Understanding and enhancing the impact-induced tension of a falling chain by J. Pantaleone. DOI: 10.1119/10.0002361
The mechanism of greater-than-g acceleration of a falling chain is elucidated through theory and experiments. Further investigations appropriate for undergraduate instructional labs and research are proposed.
Resolving tensions surrounding massive pulleys by D. J. Durian, J. Kroll and E. J. Mele. DOI: 10.1119/10.0002405
Tension in a string, which is redirected by a pulley, is usually idealized by treating the magnitude of the tension as being constant throughout. In this paper, which is appropriate for an intermediate or advanced mechanics class, the authors examine the tension profile in situations where the pulley or string elastically deforms.
Eddy currents in multilayer coils by Igor N. Gorbatyy and Iana P. Zhura. DOI: 10.1119/10.0002444
An example of eddy current behavior in multilayer coils is described, which dramatically increases the active resistance of the coil with increasing frequency.
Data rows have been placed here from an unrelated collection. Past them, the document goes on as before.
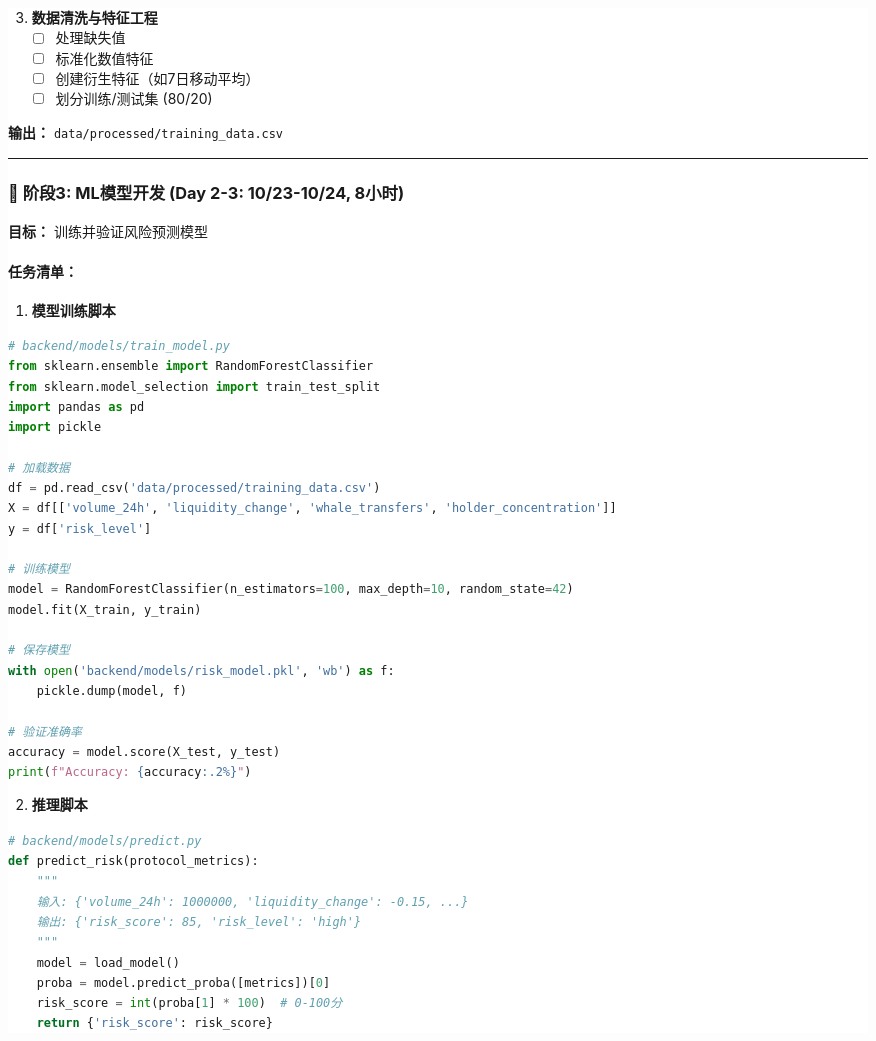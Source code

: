 3. **数据清洗与特征工程**
   - [ ] 处理缺失值
   - [ ] 标准化数值特征
   - [ ] 创建衍生特征（如7日移动平均）
   - [ ] 划分训练/测试集 (80/20)

**输出：** `data/processed/training_data.csv`

---

### 📅 **阶段3: ML模型开发** (Day 2-3: 10/23-10/24, 8小时)

**目标：** 训练并验证风险预测模型

#### 任务清单：

1. **模型训练脚本**
```python
# backend/models/train_model.py
from sklearn.ensemble import RandomForestClassifier
from sklearn.model_selection import train_test_split
import pandas as pd
import pickle

# 加载数据
df = pd.read_csv('data/processed/training_data.csv')
X = df[['volume_24h', 'liquidity_change', 'whale_transfers', 'holder_concentration']]
y = df['risk_level']

# 训练模型
model = RandomForestClassifier(n_estimators=100, max_depth=10, random_state=42)
model.fit(X_train, y_train)

# 保存模型
with open('backend/models/risk_model.pkl', 'wb') as f:
    pickle.dump(model, f)

# 验证准确率
accuracy = model.score(X_test, y_test)
print(f"Accuracy: {accuracy:.2%}")
```

2. **推理脚本**
```python
# backend/models/predict.py
def predict_risk(protocol_metrics):
    """
    输入: {'volume_24h': 1000000, 'liquidity_change': -0.15, ...}
    输出: {'risk_score': 85, 'risk_level': 'high'}
    """
    model = load_model()
    proba = model.predict_proba([metrics])[0]
    risk_score = int(proba[1] * 100)  # 0-100分
    return {'risk_score': risk_score}
```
This behavior is due to the “proximity effect”-namely, the interaction of currents in closely related conductors. Appropriate for intermediate or advanced circuits labs.
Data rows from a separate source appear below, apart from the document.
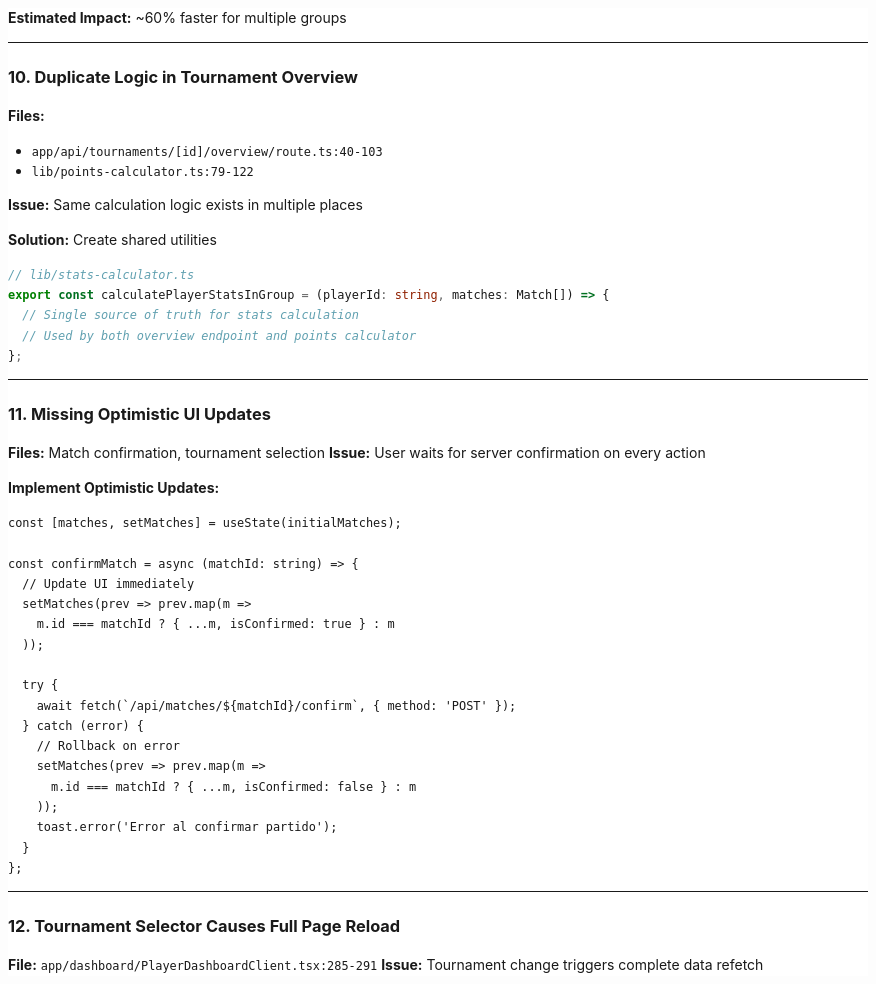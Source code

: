 **Estimated Impact:** ~60% faster for multiple groups

---

### 10. Duplicate Logic in Tournament Overview
**Files:**
- `app/api/tournaments/[id]/overview/route.ts:40-103`
- `lib/points-calculator.ts:79-122`

**Issue:** Same calculation logic exists in multiple places

**Solution:** Create shared utilities
```typescript
// lib/stats-calculator.ts
export const calculatePlayerStatsInGroup = (playerId: string, matches: Match[]) => {
  // Single source of truth for stats calculation
  // Used by both overview endpoint and points calculator
};
```

---

### 11. Missing Optimistic UI Updates
**Files:** Match confirmation, tournament selection
**Issue:** User waits for server confirmation on every action

**Implement Optimistic Updates:**
```tsx
const [matches, setMatches] = useState(initialMatches);

const confirmMatch = async (matchId: string) => {
  // Update UI immediately
  setMatches(prev => prev.map(m =>
    m.id === matchId ? { ...m, isConfirmed: true } : m
  ));

  try {
    await fetch(`/api/matches/${matchId}/confirm`, { method: 'POST' });
  } catch (error) {
    // Rollback on error
    setMatches(prev => prev.map(m =>
      m.id === matchId ? { ...m, isConfirmed: false } : m
    ));
    toast.error('Error al confirmar partido');
  }
};
```

---

### 12. Tournament Selector Causes Full Page Reload
**File:** `app/dashboard/PlayerDashboardClient.tsx:285-291`
**Issue:** Tournament change triggers complete data refetch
How much electric surcharge fits on … a “white dwarf” star? by Parker Hund and Michael K.-H. Kiessling. DOI: 10.1119/10.0002436
A failed white dwarf star turns out to be an elegant stage for working out a number of pedagogically interesting problems, all aiming towards the goal of determining the limits of surplus charge it can accommodate. Instructors in statistical mechanics, quantum mechanics, solid state physics, and, of course, stellar astronomy, can all find interesting examples to incorporate into their courses.
Transport through quantum dots: An introduction via master equation simulations by Robert A. Bush, Erick D. Ochoa and Justin K. Perron. DOI: 10.1119/10.0002404
A master equation approach is presented for simulating transfer through single-electron transistors and quantum dots. By using simulations, students can build a strong understanding of transport through quantum dots without the financial overhead associated with experimental studies. Suitable for an undergraduate independent study or computational physics project.
Quantum composer: A programmable quantum visualization and simulation tool for education and research by Shaeema Zaman Ahmed, Jesper Hasseriis Mohr Jensen, Carrie Ann Weidner, Jens Jakob Sørensen, Marcel Mudrich and Jacob Friis Sherson. DOI: 10.1119/10.0003396
A freely-available simulation and visualization tool aids the understanding of quantum mechanics. Appropriate for quantum mechanics at all levels, including some research problems.
Active learning in a graduate quantum field theory course by G. Peter Lepage. DOI: 10.1119/10.0002349
Despite the demonstrated success of active engagement techniques on student learning, it remains less common to see such techniques employed in advanced courses than at the introductory level. This article provides a first-hand account of a redesigned course on quantum field theory with an emphasis on active learning. The article will be of interest to educators who desire a fresh approach to learning in their advanced courses.
Physically significant phase shifts in matter-wave interferometry by Chris Overstreet, Peter Asenbaum and Mark A. Kasevich. DOI: 10.1119/10.0002638
Physical intuition about phase shifts in a matter-wave interferometer is developed by analogy with a classical accelerometer. Using the midpoint theorem, the authors show that the analogy holds when the spatial-dependence of the potential energy is degree 2 or lower on the scale of the wavepacket separation. For higher order potentials, the phase contains a nonlocal term with no classical counterpart. Useful to novices and experts in the fields of atom interferometry and quantum sensing.